An initiative by a group of Tasman Area community citizens, supported by the  Tasman District Council, has resulted in the Council successfully tendering for the Baigent reserve on the Kina Peninsula. Tenders closed on Friday 30 August 2013.

“The small group of committed Tasman area citizens sought financial and logistical support from the Council to put in a tender,” said Tasman District Council Chief Executive Lindsay McKenzie. “The opportunity to secure this land and to make it available again as an open space for public use was too good to ignore, especially given the enthusiasm of the people who approached us.”

Hamish Rush of the Tasman Area Community Association said he was delighted with the outcome.

 “There is no ‘I’ in ‘team’ and this result proves that! An amazing combined effort by the Tasman community and the Council has enabled a public benefit to be realised that would not have been possible for either party to achieve on its own,” he said.

An overwhelming response from the wider Tasman community raised $413,000 from 140 families. This money, combined with the Council’s contribution of $332,500, resulted in a successful bid securing the reserve and enabling access for all.

“Thanks must go to all the councillors and staff who supported this bid and they should hold their heads high, as their support of the Tasman community has resulted in access to this important piece of coastal land being secured for future generations.
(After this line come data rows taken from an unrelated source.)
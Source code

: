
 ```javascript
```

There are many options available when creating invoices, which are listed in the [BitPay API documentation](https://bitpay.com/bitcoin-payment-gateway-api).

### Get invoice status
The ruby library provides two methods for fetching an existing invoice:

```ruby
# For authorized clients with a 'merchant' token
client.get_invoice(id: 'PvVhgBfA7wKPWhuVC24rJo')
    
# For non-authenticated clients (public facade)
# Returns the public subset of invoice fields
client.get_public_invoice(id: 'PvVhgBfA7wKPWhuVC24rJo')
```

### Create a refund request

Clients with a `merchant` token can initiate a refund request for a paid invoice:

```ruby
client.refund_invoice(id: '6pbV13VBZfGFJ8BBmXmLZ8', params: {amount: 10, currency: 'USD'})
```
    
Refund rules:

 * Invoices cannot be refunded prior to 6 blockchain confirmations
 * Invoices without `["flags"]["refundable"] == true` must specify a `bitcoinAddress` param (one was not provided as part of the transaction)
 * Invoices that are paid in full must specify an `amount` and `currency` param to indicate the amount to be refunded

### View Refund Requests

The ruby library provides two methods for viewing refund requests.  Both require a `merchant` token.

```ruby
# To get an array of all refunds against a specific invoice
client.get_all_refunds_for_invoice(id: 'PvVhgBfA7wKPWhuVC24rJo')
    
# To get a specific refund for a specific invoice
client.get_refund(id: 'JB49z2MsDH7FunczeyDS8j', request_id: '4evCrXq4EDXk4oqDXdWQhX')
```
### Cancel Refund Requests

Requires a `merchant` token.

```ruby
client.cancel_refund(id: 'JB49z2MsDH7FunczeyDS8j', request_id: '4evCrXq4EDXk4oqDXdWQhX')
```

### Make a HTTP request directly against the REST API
It’s been a roller coaster ride for the local community, not knowing if we would ever regain access to what has been our playground for over 70 years, and we are thankful  it has finally come to an end”, Mr Rush concluded.

Future management of the reserve will be controlled by the Council with input from the community. The Tasman Area Community Association wants to be the representative body for the community  that will liaise with the Council on issues that arise.

The Council’s contribution is to be funded equally from the Waimea/Moutere and Motueka Reserves Financial Contributions Accounts. This funding arrangement was considered appropriate as Kina reserve users are likely to be primarily from the Motueka and Waimea/Moutere areas.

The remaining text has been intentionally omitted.